“Time is brain” is a statement often used to describe how minutes matter for patients who suffer a stroke. Mount St. Mary’s Hospital is moving forward with plans to install a helipad on its campus at 5300 Military Road in Lewiston, which will provide emergency air transport for patients who may require a higher level of care. Currently, emergency ground transport time to Buffalo is 45 minutes; air transport would cut the time to 8 minutes.
“Time is of the essence for stroke cases, as 2 million brain cells die every minute during a stroke,” said Lee Guterman, Ph.D., M.D., medical director of neuroscience services for Catholic Health and a neuro-interventionist at the Mercy Hospital Comprehensive Stroke Center “Mount St. Mary’s is well-equipped to provide exceptional care for most stroke cases, however, some cases will require advanced intervention. The faster critical-level stroke patients receive that intervention, the better the outcome.”
Mount St. Mary’s, a New York State-Designated Primary Stroke Center, recently implemented medical and technological advances that, it said, “significantly enhanced emergency care for stroke patients. Telemedicine equipment like the InTouch stroke system provides high-quality video-conferencing capabilities through pan/tilt/zoom cameras; Viz.ai software delivers fast, secure CT image transfers and artificial intelligence analysis; and the Pulsara app offers real-time triage and assessment consultations between EMS and ER providers while stroke patients are on route to the hospital.”

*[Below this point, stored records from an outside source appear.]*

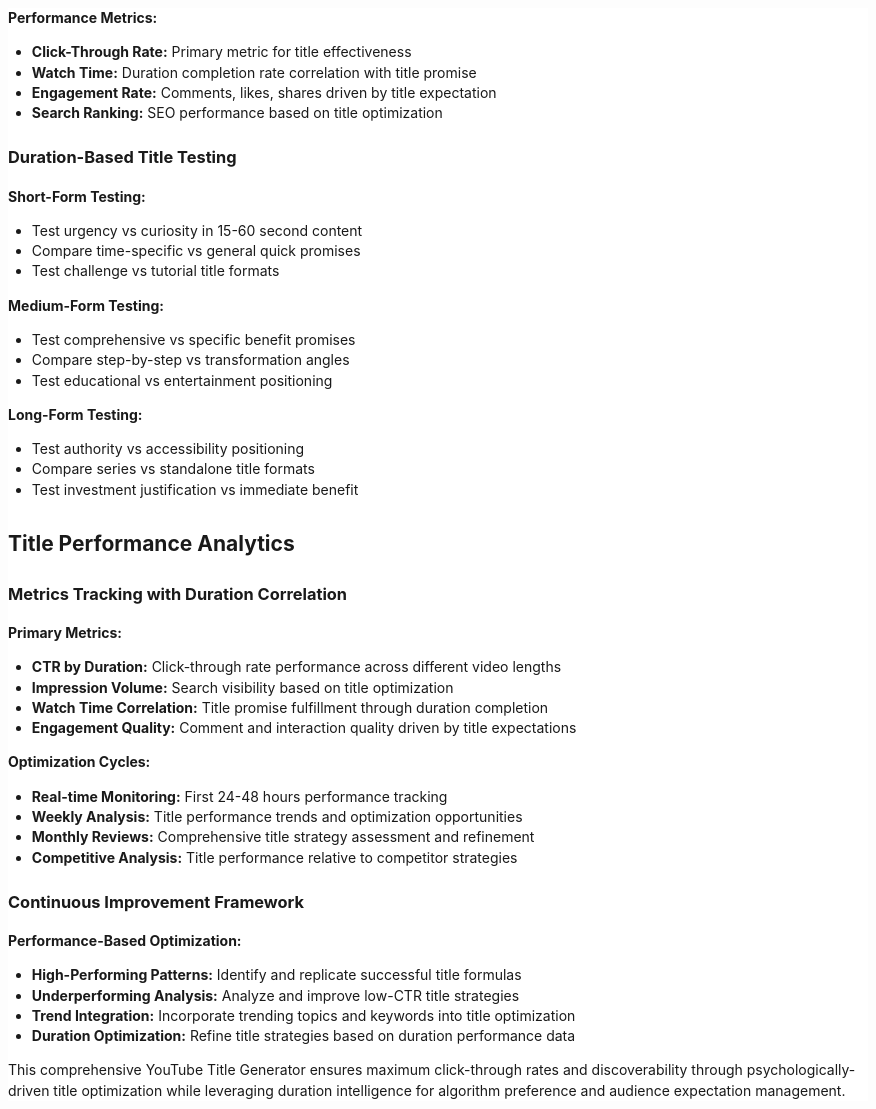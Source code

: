 **Performance Metrics:**
- **Click-Through Rate:** Primary metric for title effectiveness
- **Watch Time:** Duration completion rate correlation with title promise
- **Engagement Rate:** Comments, likes, shares driven by title expectation
- **Search Ranking:** SEO performance based on title optimization

### Duration-Based Title Testing
**Short-Form Testing:**
- Test urgency vs curiosity in 15-60 second content
- Compare time-specific vs general quick promises
- Test challenge vs tutorial title formats

**Medium-Form Testing:**
- Test comprehensive vs specific benefit promises
- Compare step-by-step vs transformation angles
- Test educational vs entertainment positioning

**Long-Form Testing:**
- Test authority vs accessibility positioning
- Compare series vs standalone title formats
- Test investment justification vs immediate benefit

## Title Performance Analytics

### Metrics Tracking with Duration Correlation
**Primary Metrics:**
- **CTR by Duration:** Click-through rate performance across different video lengths
- **Impression Volume:** Search visibility based on title optimization
- **Watch Time Correlation:** Title promise fulfillment through duration completion
- **Engagement Quality:** Comment and interaction quality driven by title expectations

**Optimization Cycles:**
- **Real-time Monitoring:** First 24-48 hours performance tracking
- **Weekly Analysis:** Title performance trends and optimization opportunities
- **Monthly Reviews:** Comprehensive title strategy assessment and refinement
- **Competitive Analysis:** Title performance relative to competitor strategies

### Continuous Improvement Framework
**Performance-Based Optimization:**
- **High-Performing Patterns:** Identify and replicate successful title formulas
- **Underperforming Analysis:** Analyze and improve low-CTR title strategies
- **Trend Integration:** Incorporate trending topics and keywords into title optimization
- **Duration Optimization:** Refine title strategies based on duration performance data

This comprehensive YouTube Title Generator ensures maximum click-through rates and discoverability through psychologically-driven title optimization while leveraging duration intelligence for algorithm preference and audience expectation management.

Jason Davies, M.D., Ph.D., is director of endovascular stroke services and assistant professor of neurosurgery and biomedical informatics at UB Neurosurgery. He said, “These advances allow immediate, 24/7 support from Catholic Health and UB Neurosurgery’s experienced team of specialists to make critical treatment decisions. The addition of the helipad strengthens the already top-performing stroke program at Mount St. Mary’s.”
This isn’t the first time Mount St. Mary’s has provided air transport for patients. In 1969, a helipad was installed at the hospital to address highway traffic congestion. Several years later, a much-needed medical office building was constructed in its place to house hospital clinics and providers.
“We are thrilled to return a fully operational helipad to Mount St. Mary’s Hospital and Niagara County, and we thank the Lewiston Town Board, Mercy Flight, Mount St. Mary’s Hospital Foundation, and our EMS partners for their support,” said C.J. Urlaub, Mount St. Mary’s Hospital president and Catholic Health senior vice president of strategic partnerships, integration and care delivery-Niagara County. “Our community can be confident that their emergency needs can be met in their own backyard, and feel at ease that we will provide safe, timely life-saving emergency air transport if a higher level of care is needed.”
In addition to stroke care, patients with critical cardiac, renal, pulmonary, sepsis, and pulmonary embolus conditions will also benefit from this upgrade in expedited transportation.
“We know that time is of the essence with critical care patients,” Urlaub said. “Saving lives is the greatest outcome we can give them, their families, and our community.”
As Mount St. Mary’s prepares for the installation of its new helipad, the hospital will also be conducting a full parking lot paving project, scheduled to begin Sept. 16 with an anticipated completion date of Oct. 17. Information regarding temporary changes in traffic patterns and parking during this time will be posted in the hospital and parking lot, and will be shared with patients and EMS providers.